De magistrados a assessores, de investigadores a funcionários, de advogados a arguidos, de gente incauta a gente mentirosa, ninguém se eximiu de revelar dados do processo, violando o segredo de justiça e contribuindo para uma espiral de desinformação que há muito nos leva a desconfiar de qualquer facto e episódio novo sobre o assunto. As violações do segredo de justiça chegaram a cruzar-se com as guerras corporativas entre juízes, advogados e magistrados do Ministério Público. Cada violação do segredo de justiça era justificada por outra violação anterior. Aqueles que mais deviam proteger a legalidade foram os primeiros a violá-la, como o Procurador-geral da República e o director da polícia judiciária. Resultado: hoje, já ninguém acredita que o processo Casa Pia foi conduzido com responsabilidade e lisura. E já ninguém quer saber. Mas a irresponsabilidade das fontes só tem consequências visíveis se for acompanhada de irresponsabilidade da imprensa.

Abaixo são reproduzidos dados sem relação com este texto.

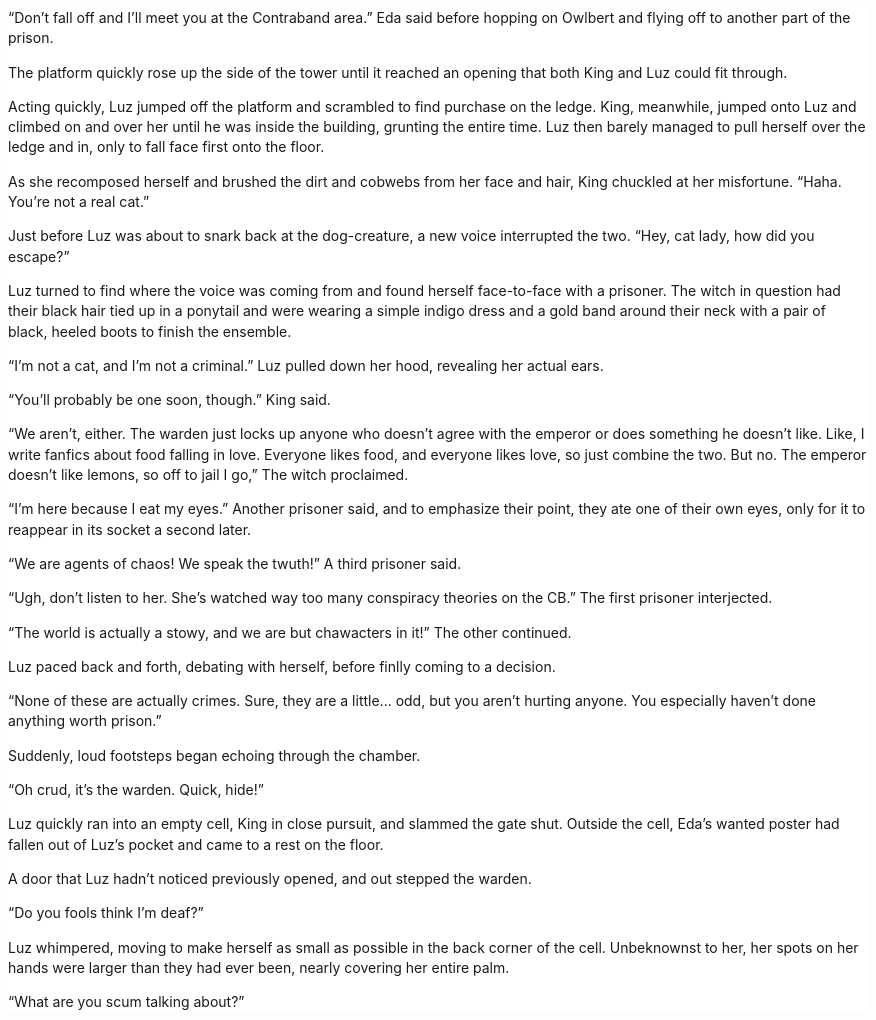 “Don’t fall off and I’ll meet you at the Contraband area.” Eda said before hopping on Owlbert and flying off to another part of the prison.

The platform quickly rose up the side of the tower until it reached an opening that both King and Luz could fit through.

Acting quickly, Luz jumped off the platform and scrambled to find purchase on the ledge. King, meanwhile, jumped onto Luz and climbed on and over her until he was inside the building, grunting the entire time. Luz then barely managed to pull herself over the ledge and in, only to fall face first onto the floor.

 As she recomposed herself and brushed the dirt and cobwebs from her face and hair, King chuckled at her misfortune. “Haha. You’re not a real cat.”

Just before Luz was about to snark back at the dog-creature, a new voice interrupted the two. “Hey, cat lady, how did you escape?”

Luz turned to find where the voice was coming from and found herself face-to-face with a prisoner. The witch in question had their black hair tied up in a ponytail and were wearing a simple indigo dress and a gold band around their neck with a pair of black, heeled boots to finish the ensemble.

“I’m not a cat, and I’m not a criminal.” Luz pulled down her hood, revealing her actual ears.

“You’ll probably be one soon, though.” King said.

“We aren’t, either. The warden just locks up anyone who doesn’t agree with the emperor or does something he doesn’t like. Like, I write fanfics about food falling in love. Everyone likes food, and everyone likes love, so just combine the two. But no. The emperor doesn’t like lemons, so off to jail I go,” The witch proclaimed.

“I’m here because I eat my eyes.” Another prisoner said, and to emphasize their point, they ate one of their own eyes, only for it to reappear in its socket a second later.

“We are agents of chaos\! We speak the twuth\!” A third prisoner said.

“Ugh, don’t listen to her. She’s watched way too many conspiracy theories on the CB.” The first prisoner interjected.

“The world is actually a stowy, and we are but chawacters in it\!” The other continued.

Luz paced back and forth, debating with herself, before finlly coming to a decision.

“None of these are actually crimes. Sure, they are a little... odd, but you aren’t hurting anyone. You especially haven’t done anything worth prison.”

Suddenly, loud footsteps began echoing through the chamber.

“Oh crud, it’s the warden. Quick, hide\!”

Luz quickly ran into an empty cell, King in close pursuit, and slammed the gate shut. Outside the cell, Eda’s wanted poster had fallen out of Luz’s pocket and came to a rest on the floor.

A door that Luz hadn’t noticed previously opened, and out stepped the warden.

“Do you fools think I’m deaf?”

Luz whimpered, moving to make herself as small as possible in the back corner of the cell. Unbeknownst to her, her spots on her hands were larger than they had ever been, nearly covering her entire palm.

“What are you scum talking about?”
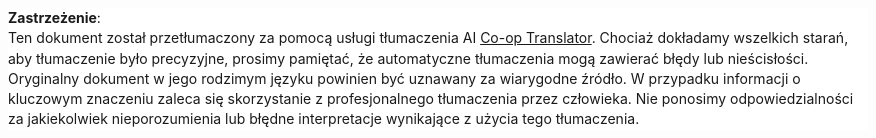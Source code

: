 
**Zastrzeżenie**:  
Ten dokument został przetłumaczony za pomocą usługi tłumaczenia AI [Co-op Translator](https://github.com/Azure/co-op-translator). Chociaż dokładamy wszelkich starań, aby tłumaczenie było precyzyjne, prosimy pamiętać, że automatyczne tłumaczenia mogą zawierać błędy lub nieścisłości. Oryginalny dokument w jego rodzimym języku powinien być uznawany za wiarygodne źródło. W przypadku informacji o kluczowym znaczeniu zaleca się skorzystanie z profesjonalnego tłumaczenia przez człowieka. Nie ponosimy odpowiedzialności za jakiekolwiek nieporozumienia lub błędne interpretacje wynikające z użycia tego tłumaczenia.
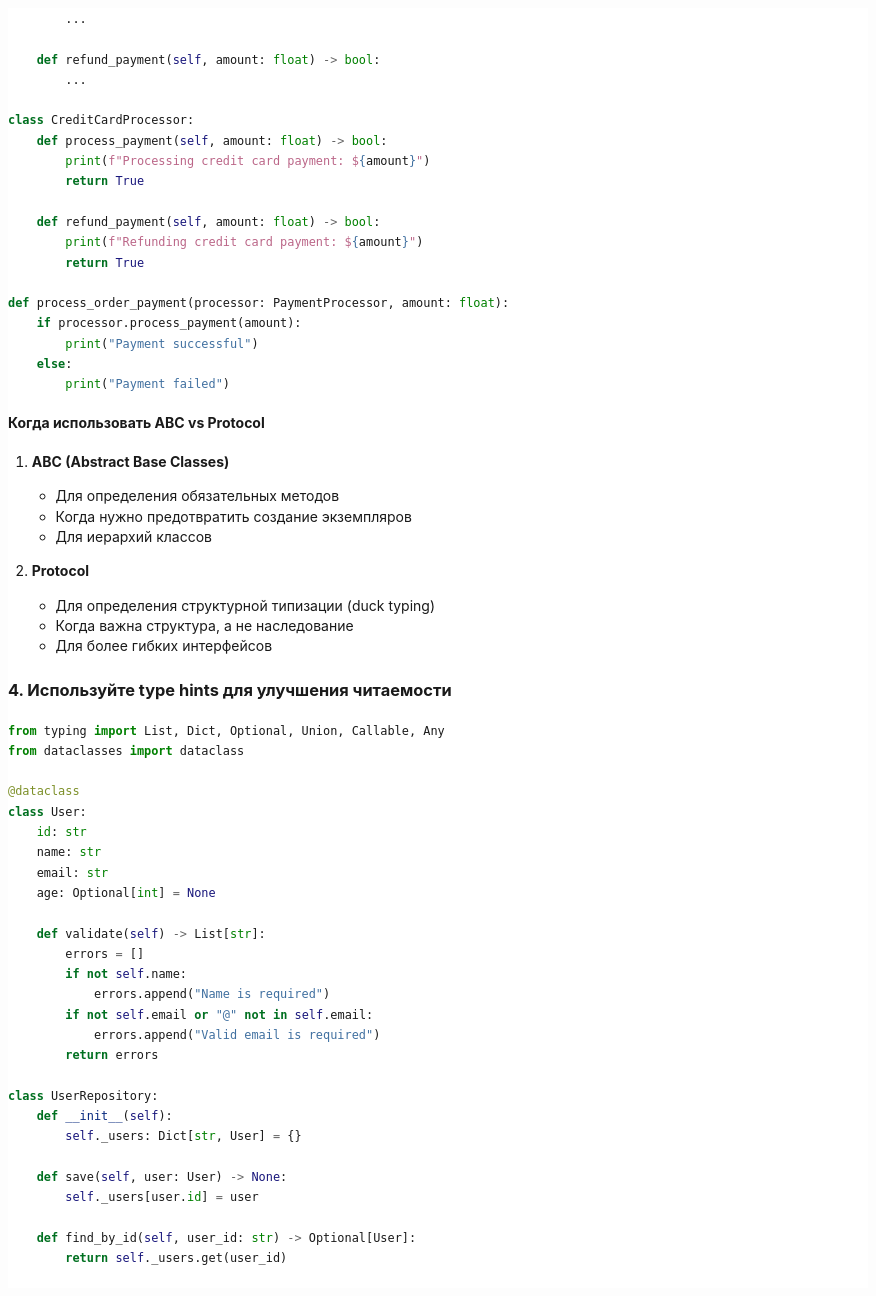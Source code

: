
 ```python
        ...
    
    def refund_payment(self, amount: float) -> bool:
        ...

class CreditCardProcessor:
    def process_payment(self, amount: float) -> bool:
        print(f"Processing credit card payment: ${amount}")
        return True
    
    def refund_payment(self, amount: float) -> bool:
        print(f"Refunding credit card payment: ${amount}")
        return True

def process_order_payment(processor: PaymentProcessor, amount: float):
    if processor.process_payment(amount):
        print("Payment successful")
    else:
        print("Payment failed")
```

#### Когда использовать ABC vs Protocol

1. **ABC (Abstract Base Classes)**
   - Для определения обязательных методов
   - Когда нужно предотвратить создание экземпляров
   - Для иерархий классов

2. **Protocol**
   - Для определения структурной типизации (duck typing)
   - Когда важна структура, а не наследование
   - Для более гибких интерфейсов

### 4. Используйте type hints для улучшения читаемости

```python
from typing import List, Dict, Optional, Union, Callable, Any
from dataclasses import dataclass

@dataclass
class User:
    id: str
    name: str
    email: str
    age: Optional[int] = None
    
    def validate(self) -> List[str]:
        errors = []
        if not self.name:
            errors.append("Name is required")
        if not self.email or "@" not in self.email:
            errors.append("Valid email is required")
        return errors

class UserRepository:
    def __init__(self):
        self._users: Dict[str, User] = {}
    
    def save(self, user: User) -> None:
        self._users[user.id] = user
    
    def find_by_id(self, user_id: str) -> Optional[User]:
        return self._users.get(user_id)
    
```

Olhando para trás, para a forma como a imprensa portuguesa tem coberto o processo Casa Pia, é difícil dizer que o nosso jornalismo esteja a passar bem este teste. Não é preciso visitar redacções ou conhecer todos os meandros da profissão para perceber que os jornalistas andam numa enorme confusão com as fontes. Aparentemente, têm perdido algum domínio sobre a informação que transmitem. Deixaram de decidir sobre o que é ou não importante, o que tem ou não interesse público, o que deve ou não ser conhecido. Puseram de lado essa função de escrutínio e escolha, essencial para a credibilidade da comunicação social junto do público, da vasta informação que recebem. Em vez disso, passaram a publicar tudo, a dar ouvidos a tudo, a veicular tudo. É claro que não existem aqui inocentes. As fontes servem-se da imprensa para realizar os seus interesses; e a imprensa serve-se das fontes para cativar o público. Mas, na ânsia de obterem mais informação, os jornalistas absorveram passivamente todos os factos, relevantes ou dispensáveis, que lhes foram chegando. Em muitos casos, limitaram-se a amplificar as intenções das fontes.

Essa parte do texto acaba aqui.